The PCS Group incurred approximately $15 million through March 1999 and expects
to incur approximately $35 million throughout the remainder of 1999 for its Year
2000 remediation program. This program is designed to assure the proper
functioning of critical and secondary elements for Year 2000 compliance. When
this program is fulfilled, the PCS Group has a high degree of confidence that
elements within its control will function through the upcoming date changes.
However, two risks remain: (1) the risk to the PCS Group if the Year 2000
program is not fulfilled, and (2) the risk stemming from elements vulnerable to
the Year 2000 problem which are beyond the PCS Group's control.
With regards to the first risk, if the Year 2000 program is not fulfilled in a
timely manner by the PCS Group, its affiliates or any significant third party,
the Year 2000 issue could have a material adverse effect on the PCS Group's
operations. The PCS Group is focusing on identifying and addressing all aspects
of its operations that may be affected by the Year 2000 issue.

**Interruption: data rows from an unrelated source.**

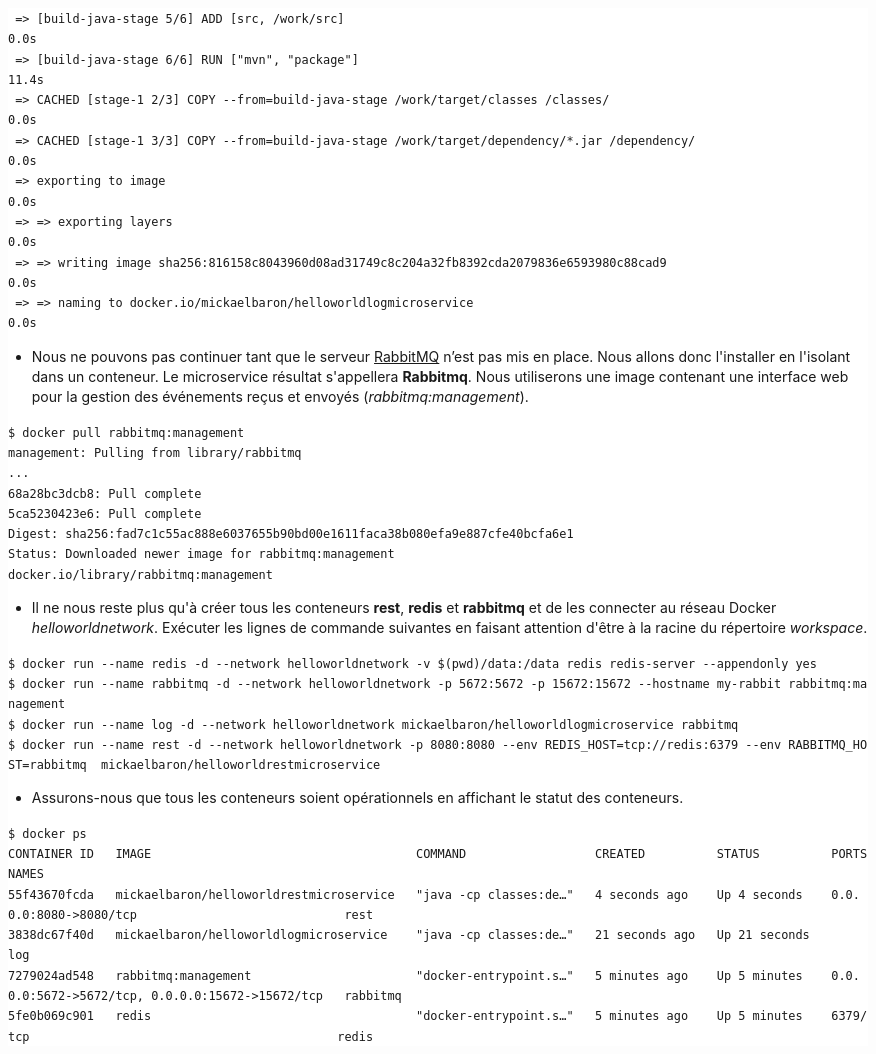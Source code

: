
 ```console
 => [build-java-stage 5/6] ADD [src, /work/src]                                                                                                    0.0s
 => [build-java-stage 6/6] RUN ["mvn", "package"]                                                                                                 11.4s
 => CACHED [stage-1 2/3] COPY --from=build-java-stage /work/target/classes /classes/                                                               0.0s
 => CACHED [stage-1 3/3] COPY --from=build-java-stage /work/target/dependency/*.jar /dependency/                                                   0.0s
 => exporting to image                                                                                                                             0.0s
 => => exporting layers                                                                                                                            0.0s
 => => writing image sha256:816158c8043960d08ad31749c8c204a32fb8392cda2079836e6593980c88cad9                                                       0.0s
 => => naming to docker.io/mickaelbaron/helloworldlogmicroservice                                                                                  0.0s
```

* Nous ne pouvons pas continuer tant que le serveur [RabbitMQ](https://www.rabbitmq.com/) n’est pas mis en place. Nous allons donc l'installer en l'isolant dans un conteneur. Le microservice résultat s'appellera **Rabbitmq**. Nous utiliserons une image contenant une interface web pour la gestion des événements reçus et envoyés (*rabbitmq:management*).

```console
$ docker pull rabbitmq:management
management: Pulling from library/rabbitmq
...
68a28bc3dcb8: Pull complete
5ca5230423e6: Pull complete
Digest: sha256:fad7c1c55ac888e6037655b90bd00e1611faca38b080efa9e887cfe40bcfa6e1
Status: Downloaded newer image for rabbitmq:management
docker.io/library/rabbitmq:management
```

* Il ne nous reste plus qu'à créer tous les conteneurs **rest**, **redis** et **rabbitmq** et de les connecter au réseau Docker *helloworldnetwork*. Exécuter les lignes de commande suivantes en faisant attention d'être à la racine du répertoire _workspace_.

```console
$ docker run --name redis -d --network helloworldnetwork -v $(pwd)/data:/data redis redis-server --appendonly yes
$ docker run --name rabbitmq -d --network helloworldnetwork -p 5672:5672 -p 15672:15672 --hostname my-rabbit rabbitmq:management
$ docker run --name log -d --network helloworldnetwork mickaelbaron/helloworldlogmicroservice rabbitmq
$ docker run --name rest -d --network helloworldnetwork -p 8080:8080 --env REDIS_HOST=tcp://redis:6379 --env RABBITMQ_HOST=rabbitmq  mickaelbaron/helloworldrestmicroservice
```

* Assurons-nous que tous les conteneurs soient opérationnels en affichant le statut des conteneurs.

```console
$ docker ps
CONTAINER ID   IMAGE                                     COMMAND                  CREATED          STATUS          PORTS                                              NAMES
55f43670fcda   mickaelbaron/helloworldrestmicroservice   "java -cp classes:de…"   4 seconds ago    Up 4 seconds    0.0.0.0:8080->8080/tcp                             rest
3838dc67f40d   mickaelbaron/helloworldlogmicroservice    "java -cp classes:de…"   21 seconds ago   Up 21 seconds                                                      log
7279024ad548   rabbitmq:management                       "docker-entrypoint.s…"   5 minutes ago    Up 5 minutes    0.0.0.0:5672->5672/tcp, 0.0.0.0:15672->15672/tcp   rabbitmq
5fe0b069c901   redis                                     "docker-entrypoint.s…"   5 minutes ago    Up 5 minutes    6379/tcp                                           redis
```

With regards to the second risk, the PCS Group is evaluating events beyond its
control that could occur prior to and after the arrival of the year 2000. The
PCS Group is reviewing its existing disaster recovery plans and developing
additional contingency and business continuity plans to prepare for the year
2000. Most of these plans are scheduled to be completed in the second quarter.
The PCS Group will implement, if necessary, appropriate contingency and business
continuity plans to mitigate to the extent possible the effects of any Year 2000
noncompliance.
The PCS Group has begun to review the risks related to a worst case scenario,
which could result from a Year 2000 related failure. This scenario could result
in a temporary disruption to normal business operations and could impact the PCS
Group's financial performance. Based upon the work completed to date, the PCS
Group believes that such an occurrence is unlikely. Nevertheless, certain
elements related to the Year 2000 readiness of suppliers, utilities,
interconnecting carriers and customers are beyond the PCS Group's control and
could fail. At this point, the PCS Group does not believe that the failure of
such elements could cause a major breakdown within its normal operations.